» To do:
From the records below, extract only the lines running from the line with "### 13. NetBeans y el IDE de Eclipse" to the line with "Más tarde, la", both lines included, reproducing them exactly.

» Material supplied:
--*--

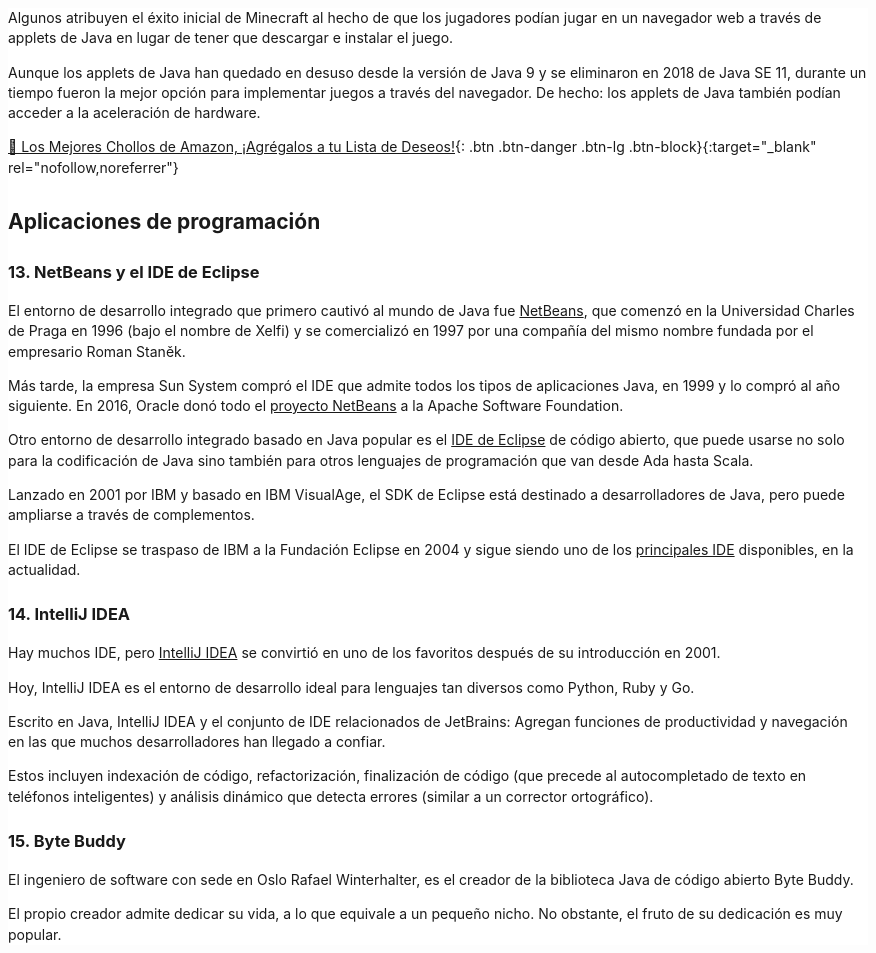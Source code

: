 Algunos atribuyen el éxito inicial de Minecraft al hecho de que los jugadores podían jugar en un navegador web a través de applets de Java en lugar de tener que descargar e instalar el juego.

Aunque los applets de Java han quedado en desuso desde la versión de Java 9 y se eliminaron en 2018 de Java SE 11, durante un tiempo fueron la mejor opción para implementar juegos a través del navegador. De hecho: los applets de Java también podían acceder a la aceleración de hardware.

[🛒 Los Mejores Chollos de Amazon, ¡Agrégalos a tu Lista de Deseos!](https://www.amazon.es/shop/cibercursos "Los Mejores Chollos de Amazon, Ofertas Flash, Black Monday y Amazon Prime Day"){: .btn .btn-danger .btn-lg .btn-block}{:target="_blank" rel="nofollow,noreferrer"}

## **Aplicaciones de programación**

### 13. NetBeans y el IDE de Eclipse

El entorno de desarrollo integrado que primero cautivó al mundo de Java fue [NetBeans](https://ciberninjas.com/java-herramientas-para-desarrolladores/#2-apache-netbeans), que comenzó en la Universidad Charles de Praga en 1996 (bajo el nombre de Xelfi) y se comercializó en 1997 por una compañía del mismo nombre fundada por el empresario Roman Staněk.

Más tarde, la empresa Sun System compró el IDE que admite todos los tipos de aplicaciones Java, en 1999 y lo compró al año siguiente. En 2016, Oracle donó todo el [proyecto NetBeans](https://ciberninjas.com/java-herramientas-para-desarrolladores/#2-apache-netbeans) a la Apache Software Foundation.

Otro entorno de desarrollo integrado basado en Java popular es el [IDE de Eclipse](https://ciberninjas.com/java-herramientas-para-desarrolladores/#10-eclipse) de código abierto, que puede usarse no solo para la codificación de Java sino también para otros lenguajes de programación que van desde Ada hasta Scala.

Lanzado en 2001 por IBM y basado en IBM VisualAge, el SDK de Eclipse está destinado a desarrolladores de Java, pero puede ampliarse a través de complementos.

El IDE de Eclipse se traspaso de IBM a la Fundación Eclipse en 2004 y sigue siendo uno de los [principales IDE](https://ciberninjas.com/mejores-editores-texto/) disponibles, en la actualidad.

### 14. **IntelliJ IDEA**

Hay muchos IDE, pero [IntelliJ IDEA](https://ciberninjas.com/java-herramientas-para-desarrolladores/#12-idea-intellij) se convirtió en uno de los favoritos después de su introducción en 2001.

Hoy, IntelliJ IDEA es el entorno de desarrollo ideal para lenguajes tan diversos como Python, Ruby y Go.

Escrito en Java, IntelliJ IDEA y el conjunto de IDE relacionados de JetBrains: Agregan funciones de productividad y navegación en las que muchos desarrolladores han llegado a confiar.

Estos incluyen indexación de código, refactorización, finalización de código (que precede al autocompletado de texto en teléfonos inteligentes) y análisis dinámico que detecta errores (similar a un corrector ortográfico).

### 15. **Byte Buddy**

El ingeniero de software con sede en Oslo Rafael Winterhalter, es el creador de la biblioteca Java de código abierto Byte Buddy.

El propio creador admite dedicar su vida, a lo que equivale a un pequeño nicho. No obstante, el fruto de su dedicación es muy popular.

--*--

» Your solution:
### 13. NetBeans y el IDE de Eclipse

El entorno de desarrollo integrado que primero cautivó al mundo de Java fue [NetBeans](https://ciberninjas.com/java-herramientas-para-desarrolladores/#2-apache-netbeans), que comenzó en la Universidad Charles de Praga en 1996 (bajo el nombre de Xelfi) y se comercializó en 1997 por una compañía del mismo nombre fundada por el empresario Roman Staněk.

Más tarde, la empresa Sun System compró el IDE que admite todos los tipos de aplicaciones Java, en 1999 y lo compró al año siguiente. En 2016, Oracle donó todo el [proyecto NetBeans](https://ciberninjas.com/java-herramientas-para-desarrolladores/#2-apache-netbeans) a la Apache Software Foundation.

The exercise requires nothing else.